E por que a mais importante, para além das obviedades?
A começar por meu assunto favorito: eu mesmo. Ishak. Corruptela de Isaac. O braço hebraico de Abraão, quem quase matou o filho: eu, um dos três patriarcas israelitas. Esaú, meu irmão e antagonista, teria dado origem aos povos árabes. Quis o destino, a família do meu avô, em algum momento da história maronita, converteu-se ao cristianismo e se estabeleceu em Hadath, no Líbano. Em miúdos: eu, Faixa de Gaza. Velho chiste. Por toda uma vida, confundido com judeu. Na escola, no trabalho, de norte a sul do Brasil, aonde quer que eu fosse. Menos em Londres. Em Londres, fui devidamente reconhecido e tratado como árabe. Embora esteja longe de ser muçulmano e estivesse então acompanhado de uma branquinha com fenótipo europeu. Bastou para o garçom, fisionomia nauseabunda, demorar meia hora pra nos atender em uma lanchonete vazia, de fato os únicos clientes, após ignorar mil acenos, e voltar com o pedido – um fish and chips basicão – quase hora depois. O fish, carvão. Sem hipérboles. Carvão, carvão ipsis litteris. Evidente: eu não era bem-vindo ali. Nem a branquinha que me acompanhava, traidora. Trinta anos antes, o mesmo se dava com meus pais (ele: virologista libanês puro sangue; ela: bacteriologista mezzo judia sefardita – eu, protozoado 83% semita), então bolsistas do CNPq: cresci escutando a história de como uma senhorinha inglesa havia perseguido minha mãe no supermercado, trombando o carrinho contra as pernas dela, só porque a vira (branquinha) com meu pai, árabe cuspido e escarrado – quanto mais de barba. Islamofobia? Não, meus caros. Antissemitismo.
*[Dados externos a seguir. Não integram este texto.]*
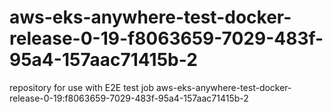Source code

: # aws-eks-anywhere-test-docker-release-0-19-f8063659-7029-483f-95a4-157aac71415b-2
repository for use with E2E test job aws-eks-anywhere-test-docker-release-0-19:f8063659-7029-483f-95a4-157aac71415b-2
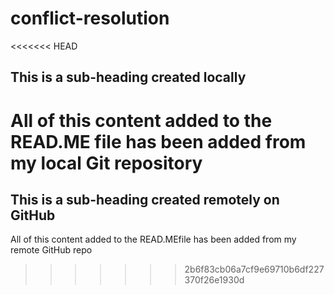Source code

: # conflict-resolution

<<<<<<< HEAD
## This is a sub-heading created locally

All of this content added to the READ.ME file has been added from my local Git repository
=======
## This is a sub-heading created remotely on GitHub

All of this content added to the READ.MEfile has been added from my remote GitHub repo
>>>>>>> 2b6f83cb06a7cf9e69710b6df227370f26e1930d
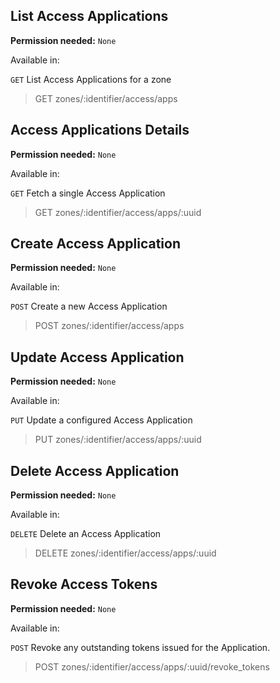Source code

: ## List Access Applications

**Permission needed:** `None`

Available in:



`GET` List Access Applications for a zone

> GET zones/:identifier/access/apps


## Access Applications Details

**Permission needed:** `None`

Available in:



`GET` Fetch a single Access Application

> GET zones/:identifier/access/apps/:uuid


## Create Access Application

**Permission needed:** `None`

Available in:



`POST` Create a new Access Application

> POST zones/:identifier/access/apps


## Update Access Application

**Permission needed:** `None`

Available in:



`PUT` Update a configured Access Application

> PUT zones/:identifier/access/apps/:uuid


## Delete Access Application

**Permission needed:** `None`

Available in:



`DELETE` Delete an Access Application

> DELETE zones/:identifier/access/apps/:uuid


## Revoke Access Tokens

**Permission needed:** `None`

Available in:



`POST` Revoke any outstanding tokens issued for the Application.

> POST zones/:identifier/access/apps/:uuid/revoke_tokens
Mesmo antissemitismo (+islamofobia) que leva soldados do Batalhão Azov, por exemplo, a lubrificarem suas balas com banha de porco. Mesmo antissemitismo (+neonazismo) que leva supremacistas brancos a marcarem, na Europa, casas de judeus com a estrela de Davi. Mesmo antissemitismo (+misoginia) que leva covardes (aqui, sim, eufemismo) a enxovalharem mulheres de burca no centro do Rio. Tudo antissemitismo. Há muçulmanos, cristãos e judeus em Israel, em Gaza, na Cisjordânia, no Líbano. Há, inclusive, quem diria, ateus. O antissemitismo vale contra todos. Que me perdoe quem porventura se sinta confuso ou indignado, portanto. Minha existência enquanto semita é inegociável.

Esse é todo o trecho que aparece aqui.